Уцелел потому, что питался человечиной. Женщину зарезал. Стали мы допрашивать его – не признается. «Нет! Не трогал я никого!» Как же никого, когда все тут у него в доме и обнаружилось… «Побойся Аллаха, умирать же тебе скоро!» – сказал кто-то. А он, действительно, опухший уже лежит, не движется. Не выдержал, сознался. Плачет. Говорит: совсем с ума сошел от голода, вот и зарезал…
А третий случай был со стариком из соседнего аула, тот месяц жил на человечине…
Страшно вспоминать тогдашнее, но и молчать об этом больше нельзя. Разве забудешь, как в зиму 1932 года, в злющие холода, шли к нам в Аулие-Ату из Сарысуйского района люди? Какой там шли – еле-еле тащились. Женщины, дети, старики – грязные, полубезумные, в лохмотьях. Удалось ли им спастись? Ведь и город голодал…
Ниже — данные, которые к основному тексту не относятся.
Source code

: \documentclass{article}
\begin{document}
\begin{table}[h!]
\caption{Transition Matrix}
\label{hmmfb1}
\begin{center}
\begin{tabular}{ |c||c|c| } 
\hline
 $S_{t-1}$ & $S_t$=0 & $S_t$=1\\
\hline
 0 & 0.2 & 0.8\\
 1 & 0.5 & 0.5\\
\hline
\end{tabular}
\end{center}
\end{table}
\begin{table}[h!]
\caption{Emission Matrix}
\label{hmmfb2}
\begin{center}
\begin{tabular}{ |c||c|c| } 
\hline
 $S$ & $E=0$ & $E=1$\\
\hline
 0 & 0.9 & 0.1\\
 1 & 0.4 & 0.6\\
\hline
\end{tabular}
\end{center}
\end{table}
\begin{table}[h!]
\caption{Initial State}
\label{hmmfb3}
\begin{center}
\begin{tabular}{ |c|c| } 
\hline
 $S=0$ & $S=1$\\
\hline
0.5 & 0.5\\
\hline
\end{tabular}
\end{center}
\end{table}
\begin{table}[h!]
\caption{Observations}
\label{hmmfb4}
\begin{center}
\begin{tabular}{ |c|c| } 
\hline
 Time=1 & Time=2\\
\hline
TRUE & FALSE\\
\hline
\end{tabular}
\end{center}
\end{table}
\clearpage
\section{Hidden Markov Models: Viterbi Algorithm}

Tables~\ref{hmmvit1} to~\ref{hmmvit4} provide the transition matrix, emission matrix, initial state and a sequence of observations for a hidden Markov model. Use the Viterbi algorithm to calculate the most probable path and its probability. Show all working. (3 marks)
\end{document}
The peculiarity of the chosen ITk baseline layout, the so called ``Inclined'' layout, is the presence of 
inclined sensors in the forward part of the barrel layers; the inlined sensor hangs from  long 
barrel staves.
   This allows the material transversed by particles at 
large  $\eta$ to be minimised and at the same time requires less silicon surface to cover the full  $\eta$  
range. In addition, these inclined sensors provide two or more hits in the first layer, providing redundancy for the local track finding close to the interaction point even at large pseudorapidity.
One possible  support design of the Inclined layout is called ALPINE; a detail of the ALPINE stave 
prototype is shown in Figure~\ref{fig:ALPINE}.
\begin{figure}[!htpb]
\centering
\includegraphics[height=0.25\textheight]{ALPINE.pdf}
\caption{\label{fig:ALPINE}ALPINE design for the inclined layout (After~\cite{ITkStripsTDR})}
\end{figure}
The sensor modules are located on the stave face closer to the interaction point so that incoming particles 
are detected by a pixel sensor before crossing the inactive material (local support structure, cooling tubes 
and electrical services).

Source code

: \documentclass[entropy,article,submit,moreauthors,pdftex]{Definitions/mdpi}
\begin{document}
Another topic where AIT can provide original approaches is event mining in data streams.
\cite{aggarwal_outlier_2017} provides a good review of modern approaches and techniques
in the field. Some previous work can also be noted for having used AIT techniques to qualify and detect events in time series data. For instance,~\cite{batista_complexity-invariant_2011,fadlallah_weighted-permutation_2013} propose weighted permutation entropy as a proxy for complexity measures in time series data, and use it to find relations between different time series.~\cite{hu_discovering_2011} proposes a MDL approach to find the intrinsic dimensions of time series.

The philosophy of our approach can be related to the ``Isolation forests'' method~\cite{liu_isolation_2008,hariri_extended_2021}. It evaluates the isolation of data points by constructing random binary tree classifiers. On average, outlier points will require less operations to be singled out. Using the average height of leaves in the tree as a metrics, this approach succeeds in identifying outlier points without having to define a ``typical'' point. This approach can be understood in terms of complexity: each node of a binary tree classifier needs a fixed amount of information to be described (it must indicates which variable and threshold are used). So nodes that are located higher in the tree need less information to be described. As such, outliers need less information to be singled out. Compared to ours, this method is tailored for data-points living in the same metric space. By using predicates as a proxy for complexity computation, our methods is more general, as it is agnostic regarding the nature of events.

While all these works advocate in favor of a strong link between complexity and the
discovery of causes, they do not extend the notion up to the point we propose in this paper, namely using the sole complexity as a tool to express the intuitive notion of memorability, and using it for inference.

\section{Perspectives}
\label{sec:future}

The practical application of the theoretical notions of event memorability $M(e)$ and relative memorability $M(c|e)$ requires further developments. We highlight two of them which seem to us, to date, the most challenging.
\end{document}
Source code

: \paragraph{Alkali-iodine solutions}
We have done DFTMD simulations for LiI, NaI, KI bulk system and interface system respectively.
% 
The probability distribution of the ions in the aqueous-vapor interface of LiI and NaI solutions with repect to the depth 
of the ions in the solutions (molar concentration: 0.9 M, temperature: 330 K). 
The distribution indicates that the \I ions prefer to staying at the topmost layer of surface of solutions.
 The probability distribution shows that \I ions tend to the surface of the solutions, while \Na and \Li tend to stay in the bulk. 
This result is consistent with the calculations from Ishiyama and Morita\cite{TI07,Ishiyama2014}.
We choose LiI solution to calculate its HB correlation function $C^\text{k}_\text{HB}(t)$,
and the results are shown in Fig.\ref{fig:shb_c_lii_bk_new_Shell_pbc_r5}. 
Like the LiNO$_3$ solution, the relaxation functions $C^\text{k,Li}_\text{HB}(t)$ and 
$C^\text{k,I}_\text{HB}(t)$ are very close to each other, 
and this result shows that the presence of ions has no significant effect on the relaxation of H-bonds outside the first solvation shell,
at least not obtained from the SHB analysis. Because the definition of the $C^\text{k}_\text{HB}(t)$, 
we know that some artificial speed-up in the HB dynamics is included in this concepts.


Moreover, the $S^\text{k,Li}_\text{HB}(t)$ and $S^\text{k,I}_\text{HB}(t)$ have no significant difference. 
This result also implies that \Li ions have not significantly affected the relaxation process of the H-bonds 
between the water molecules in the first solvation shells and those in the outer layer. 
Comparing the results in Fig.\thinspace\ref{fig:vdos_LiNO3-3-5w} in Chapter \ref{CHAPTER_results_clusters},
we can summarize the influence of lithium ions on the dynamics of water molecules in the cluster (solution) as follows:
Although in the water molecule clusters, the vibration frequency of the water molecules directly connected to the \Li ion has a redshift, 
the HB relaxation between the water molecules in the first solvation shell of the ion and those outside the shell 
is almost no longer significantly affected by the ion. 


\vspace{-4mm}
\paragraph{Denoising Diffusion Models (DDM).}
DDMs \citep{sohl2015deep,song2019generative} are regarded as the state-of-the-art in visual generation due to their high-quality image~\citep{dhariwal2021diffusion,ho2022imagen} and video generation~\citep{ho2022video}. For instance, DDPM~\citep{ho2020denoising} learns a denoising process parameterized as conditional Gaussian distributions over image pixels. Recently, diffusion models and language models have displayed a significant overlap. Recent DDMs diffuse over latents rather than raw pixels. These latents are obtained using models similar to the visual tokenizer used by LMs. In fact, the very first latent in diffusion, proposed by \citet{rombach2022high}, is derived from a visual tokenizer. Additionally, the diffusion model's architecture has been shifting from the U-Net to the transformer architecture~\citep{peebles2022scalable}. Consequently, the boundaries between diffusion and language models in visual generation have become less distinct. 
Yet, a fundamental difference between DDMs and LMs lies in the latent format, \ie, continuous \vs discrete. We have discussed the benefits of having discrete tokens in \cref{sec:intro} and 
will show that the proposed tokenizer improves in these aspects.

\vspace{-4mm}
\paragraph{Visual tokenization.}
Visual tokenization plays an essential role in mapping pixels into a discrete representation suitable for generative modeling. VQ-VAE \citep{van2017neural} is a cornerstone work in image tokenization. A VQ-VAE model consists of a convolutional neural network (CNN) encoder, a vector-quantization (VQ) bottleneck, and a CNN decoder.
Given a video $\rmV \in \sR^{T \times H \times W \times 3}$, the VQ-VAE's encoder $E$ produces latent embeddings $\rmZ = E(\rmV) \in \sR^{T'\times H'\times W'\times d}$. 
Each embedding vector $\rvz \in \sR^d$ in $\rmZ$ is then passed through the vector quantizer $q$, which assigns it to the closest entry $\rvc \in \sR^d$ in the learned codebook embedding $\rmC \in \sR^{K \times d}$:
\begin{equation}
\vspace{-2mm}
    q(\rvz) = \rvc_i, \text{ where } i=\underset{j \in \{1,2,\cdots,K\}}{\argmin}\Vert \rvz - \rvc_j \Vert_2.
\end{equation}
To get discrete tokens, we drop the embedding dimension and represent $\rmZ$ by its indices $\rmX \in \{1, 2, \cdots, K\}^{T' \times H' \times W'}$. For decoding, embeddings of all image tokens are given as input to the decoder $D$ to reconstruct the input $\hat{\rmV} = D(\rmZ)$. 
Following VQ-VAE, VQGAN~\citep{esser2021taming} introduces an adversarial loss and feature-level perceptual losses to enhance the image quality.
А сильнее всего меня поразил один вроде бы незначительный эпизод. Пришел я как-то в самом начале голодовки на базар. Крик, шум, пятна крови на земле. Повернул обратно, а там, недалеко от пустых лавок, яма какая-то, довольно глубокая. И сидит на дне молодой паренек-казах. Прижался боком к земле, голову руками обхватил и дрожит. А голова вся в крови. Ужас, бессловесная мука застыли на лице… Оголодал, видно, он вконец и попытался лепешку утащить у торговки, да неудачно – поймали, и голову разбили…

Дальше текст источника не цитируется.